Records Block Start

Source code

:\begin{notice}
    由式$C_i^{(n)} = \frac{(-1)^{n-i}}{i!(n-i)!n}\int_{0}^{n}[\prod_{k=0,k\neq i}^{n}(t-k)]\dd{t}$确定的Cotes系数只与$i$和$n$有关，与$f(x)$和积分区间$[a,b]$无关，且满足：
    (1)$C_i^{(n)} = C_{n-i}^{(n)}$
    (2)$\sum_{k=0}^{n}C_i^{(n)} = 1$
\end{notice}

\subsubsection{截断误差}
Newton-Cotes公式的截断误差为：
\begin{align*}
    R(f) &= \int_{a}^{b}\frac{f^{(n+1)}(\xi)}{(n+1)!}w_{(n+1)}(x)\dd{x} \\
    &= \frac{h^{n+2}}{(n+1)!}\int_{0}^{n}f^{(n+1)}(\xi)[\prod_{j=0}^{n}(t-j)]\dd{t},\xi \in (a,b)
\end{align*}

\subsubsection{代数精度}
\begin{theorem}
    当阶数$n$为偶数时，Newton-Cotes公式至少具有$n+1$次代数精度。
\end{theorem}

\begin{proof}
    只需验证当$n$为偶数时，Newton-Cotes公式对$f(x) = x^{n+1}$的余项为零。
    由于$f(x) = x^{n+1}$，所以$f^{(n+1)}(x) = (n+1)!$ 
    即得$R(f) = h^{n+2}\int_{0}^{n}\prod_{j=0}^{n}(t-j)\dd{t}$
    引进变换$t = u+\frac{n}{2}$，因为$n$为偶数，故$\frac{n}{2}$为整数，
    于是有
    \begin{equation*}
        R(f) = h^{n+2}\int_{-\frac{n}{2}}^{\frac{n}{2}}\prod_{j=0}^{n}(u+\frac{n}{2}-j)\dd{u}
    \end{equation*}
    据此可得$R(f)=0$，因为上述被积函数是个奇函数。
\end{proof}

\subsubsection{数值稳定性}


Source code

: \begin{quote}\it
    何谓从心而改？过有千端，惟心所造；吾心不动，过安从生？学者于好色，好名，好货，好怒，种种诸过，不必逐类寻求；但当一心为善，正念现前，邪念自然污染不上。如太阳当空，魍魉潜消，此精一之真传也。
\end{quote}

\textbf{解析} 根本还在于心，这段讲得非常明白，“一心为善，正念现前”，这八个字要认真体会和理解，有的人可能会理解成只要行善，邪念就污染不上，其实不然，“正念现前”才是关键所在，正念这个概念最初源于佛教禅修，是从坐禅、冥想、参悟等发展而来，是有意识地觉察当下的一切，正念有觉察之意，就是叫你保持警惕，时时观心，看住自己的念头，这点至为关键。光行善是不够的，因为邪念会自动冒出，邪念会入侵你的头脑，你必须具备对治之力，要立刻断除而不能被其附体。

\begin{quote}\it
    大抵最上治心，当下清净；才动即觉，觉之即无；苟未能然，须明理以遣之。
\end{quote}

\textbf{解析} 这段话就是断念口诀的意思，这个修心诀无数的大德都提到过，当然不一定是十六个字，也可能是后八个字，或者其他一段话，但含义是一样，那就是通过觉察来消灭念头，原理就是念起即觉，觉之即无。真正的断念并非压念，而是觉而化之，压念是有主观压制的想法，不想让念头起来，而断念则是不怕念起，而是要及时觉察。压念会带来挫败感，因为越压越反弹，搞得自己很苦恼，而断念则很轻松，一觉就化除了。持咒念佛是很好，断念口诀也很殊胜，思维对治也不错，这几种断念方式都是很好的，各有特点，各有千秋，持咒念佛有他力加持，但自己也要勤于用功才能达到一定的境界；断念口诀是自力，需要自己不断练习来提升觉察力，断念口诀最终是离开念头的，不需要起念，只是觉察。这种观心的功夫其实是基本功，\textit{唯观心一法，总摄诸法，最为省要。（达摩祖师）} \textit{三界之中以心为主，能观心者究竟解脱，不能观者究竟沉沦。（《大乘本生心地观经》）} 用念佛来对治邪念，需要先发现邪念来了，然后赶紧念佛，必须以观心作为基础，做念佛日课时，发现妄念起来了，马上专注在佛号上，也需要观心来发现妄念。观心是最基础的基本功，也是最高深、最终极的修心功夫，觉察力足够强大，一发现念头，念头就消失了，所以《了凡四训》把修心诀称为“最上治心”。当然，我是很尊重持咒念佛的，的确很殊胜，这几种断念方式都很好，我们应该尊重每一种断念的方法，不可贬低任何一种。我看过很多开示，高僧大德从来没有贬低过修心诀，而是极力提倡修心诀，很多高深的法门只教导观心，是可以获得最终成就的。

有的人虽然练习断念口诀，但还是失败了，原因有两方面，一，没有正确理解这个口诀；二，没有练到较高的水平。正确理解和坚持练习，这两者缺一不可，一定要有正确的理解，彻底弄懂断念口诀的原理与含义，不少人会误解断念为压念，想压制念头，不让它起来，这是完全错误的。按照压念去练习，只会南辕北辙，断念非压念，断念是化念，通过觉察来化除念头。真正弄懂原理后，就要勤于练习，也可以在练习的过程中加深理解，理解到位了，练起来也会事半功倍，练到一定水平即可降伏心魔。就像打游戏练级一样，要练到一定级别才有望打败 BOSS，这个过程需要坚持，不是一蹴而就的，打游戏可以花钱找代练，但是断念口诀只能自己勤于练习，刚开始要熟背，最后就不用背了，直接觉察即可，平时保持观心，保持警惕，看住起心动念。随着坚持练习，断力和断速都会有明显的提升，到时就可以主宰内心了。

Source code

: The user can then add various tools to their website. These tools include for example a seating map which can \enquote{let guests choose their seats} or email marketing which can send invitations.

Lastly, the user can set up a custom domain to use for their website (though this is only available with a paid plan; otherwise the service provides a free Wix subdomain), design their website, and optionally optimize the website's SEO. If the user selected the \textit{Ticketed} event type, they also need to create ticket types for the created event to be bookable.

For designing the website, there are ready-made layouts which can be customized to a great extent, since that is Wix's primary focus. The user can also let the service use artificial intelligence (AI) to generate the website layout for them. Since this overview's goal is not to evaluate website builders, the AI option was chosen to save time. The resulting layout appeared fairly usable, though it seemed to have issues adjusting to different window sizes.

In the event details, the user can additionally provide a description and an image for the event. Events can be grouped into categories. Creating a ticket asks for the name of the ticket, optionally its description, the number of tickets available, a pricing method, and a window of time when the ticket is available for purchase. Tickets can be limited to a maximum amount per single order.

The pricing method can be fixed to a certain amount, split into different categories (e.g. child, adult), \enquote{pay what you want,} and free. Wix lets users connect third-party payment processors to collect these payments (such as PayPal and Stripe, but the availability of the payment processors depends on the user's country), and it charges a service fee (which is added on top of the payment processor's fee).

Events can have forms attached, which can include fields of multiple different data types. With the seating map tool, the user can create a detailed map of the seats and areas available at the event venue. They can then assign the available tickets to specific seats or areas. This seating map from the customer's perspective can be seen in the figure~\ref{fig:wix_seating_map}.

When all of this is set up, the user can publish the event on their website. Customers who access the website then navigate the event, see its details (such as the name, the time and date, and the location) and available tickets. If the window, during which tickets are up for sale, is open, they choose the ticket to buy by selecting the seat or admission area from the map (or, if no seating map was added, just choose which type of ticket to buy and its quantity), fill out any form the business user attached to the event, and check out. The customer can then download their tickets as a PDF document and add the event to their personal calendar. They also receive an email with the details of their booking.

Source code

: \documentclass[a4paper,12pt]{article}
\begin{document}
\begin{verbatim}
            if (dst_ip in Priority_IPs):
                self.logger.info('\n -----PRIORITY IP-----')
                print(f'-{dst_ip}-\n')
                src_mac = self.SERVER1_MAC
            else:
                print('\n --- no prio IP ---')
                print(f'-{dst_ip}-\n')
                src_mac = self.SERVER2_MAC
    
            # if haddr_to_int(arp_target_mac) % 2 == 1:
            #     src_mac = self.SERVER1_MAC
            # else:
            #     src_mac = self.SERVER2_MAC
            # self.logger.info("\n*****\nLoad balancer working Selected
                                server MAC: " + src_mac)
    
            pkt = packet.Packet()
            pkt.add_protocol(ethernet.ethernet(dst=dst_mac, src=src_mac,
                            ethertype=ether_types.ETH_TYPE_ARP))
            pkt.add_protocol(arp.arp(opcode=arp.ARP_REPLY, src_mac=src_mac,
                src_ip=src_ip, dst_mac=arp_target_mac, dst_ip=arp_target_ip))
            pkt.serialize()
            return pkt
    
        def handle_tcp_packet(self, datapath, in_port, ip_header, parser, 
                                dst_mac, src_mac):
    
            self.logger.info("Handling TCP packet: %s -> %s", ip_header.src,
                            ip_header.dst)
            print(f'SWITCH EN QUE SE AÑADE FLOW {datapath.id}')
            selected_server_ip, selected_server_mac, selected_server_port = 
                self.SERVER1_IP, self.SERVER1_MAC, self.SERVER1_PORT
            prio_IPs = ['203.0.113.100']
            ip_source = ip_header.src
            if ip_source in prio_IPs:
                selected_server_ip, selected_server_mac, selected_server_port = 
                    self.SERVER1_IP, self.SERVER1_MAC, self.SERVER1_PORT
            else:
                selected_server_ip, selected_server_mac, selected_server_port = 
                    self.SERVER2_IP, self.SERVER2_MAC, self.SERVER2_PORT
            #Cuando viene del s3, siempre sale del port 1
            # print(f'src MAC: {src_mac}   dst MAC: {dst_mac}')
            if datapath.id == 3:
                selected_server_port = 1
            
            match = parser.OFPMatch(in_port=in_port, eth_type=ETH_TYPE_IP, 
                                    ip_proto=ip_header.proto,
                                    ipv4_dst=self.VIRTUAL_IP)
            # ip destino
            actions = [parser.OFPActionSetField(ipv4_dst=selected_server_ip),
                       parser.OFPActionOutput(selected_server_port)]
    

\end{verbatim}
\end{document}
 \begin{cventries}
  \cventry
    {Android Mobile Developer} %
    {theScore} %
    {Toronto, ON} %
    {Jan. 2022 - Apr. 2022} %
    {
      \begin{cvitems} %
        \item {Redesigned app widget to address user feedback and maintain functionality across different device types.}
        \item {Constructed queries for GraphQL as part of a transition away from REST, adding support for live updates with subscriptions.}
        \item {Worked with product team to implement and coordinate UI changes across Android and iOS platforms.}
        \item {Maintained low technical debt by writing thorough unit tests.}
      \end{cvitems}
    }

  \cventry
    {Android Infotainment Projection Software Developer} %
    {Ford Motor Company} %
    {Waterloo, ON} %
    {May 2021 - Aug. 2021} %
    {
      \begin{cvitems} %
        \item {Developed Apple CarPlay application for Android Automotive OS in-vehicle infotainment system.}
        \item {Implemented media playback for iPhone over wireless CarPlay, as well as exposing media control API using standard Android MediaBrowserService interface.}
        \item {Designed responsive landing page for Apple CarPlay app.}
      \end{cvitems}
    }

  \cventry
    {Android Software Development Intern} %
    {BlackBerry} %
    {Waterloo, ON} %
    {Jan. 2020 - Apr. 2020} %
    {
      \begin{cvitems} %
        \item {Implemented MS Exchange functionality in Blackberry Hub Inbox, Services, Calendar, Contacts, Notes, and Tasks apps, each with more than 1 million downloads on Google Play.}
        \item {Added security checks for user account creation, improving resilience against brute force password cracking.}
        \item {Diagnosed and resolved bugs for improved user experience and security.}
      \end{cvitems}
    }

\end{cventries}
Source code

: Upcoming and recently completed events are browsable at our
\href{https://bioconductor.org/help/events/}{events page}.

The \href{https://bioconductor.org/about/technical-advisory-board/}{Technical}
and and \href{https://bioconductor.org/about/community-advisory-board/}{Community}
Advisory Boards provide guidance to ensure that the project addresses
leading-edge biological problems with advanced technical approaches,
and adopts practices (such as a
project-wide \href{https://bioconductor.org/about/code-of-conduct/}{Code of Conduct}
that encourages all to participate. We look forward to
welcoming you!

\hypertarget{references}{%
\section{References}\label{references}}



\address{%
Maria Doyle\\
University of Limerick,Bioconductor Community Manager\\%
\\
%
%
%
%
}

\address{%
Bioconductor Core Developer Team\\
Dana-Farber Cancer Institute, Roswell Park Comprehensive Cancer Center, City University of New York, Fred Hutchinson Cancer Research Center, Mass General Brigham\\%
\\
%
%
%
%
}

Records Block End

Throughout the material above, find every line holding "technical" and copy it.

--- Result of this task ---
        \item {Maintained low technical debt by writing thorough unit tests.}
The \href{https://bioconductor.org/about/technical-advisory-board/}{Technical}
leading-edge biological problems with advanced technical approaches,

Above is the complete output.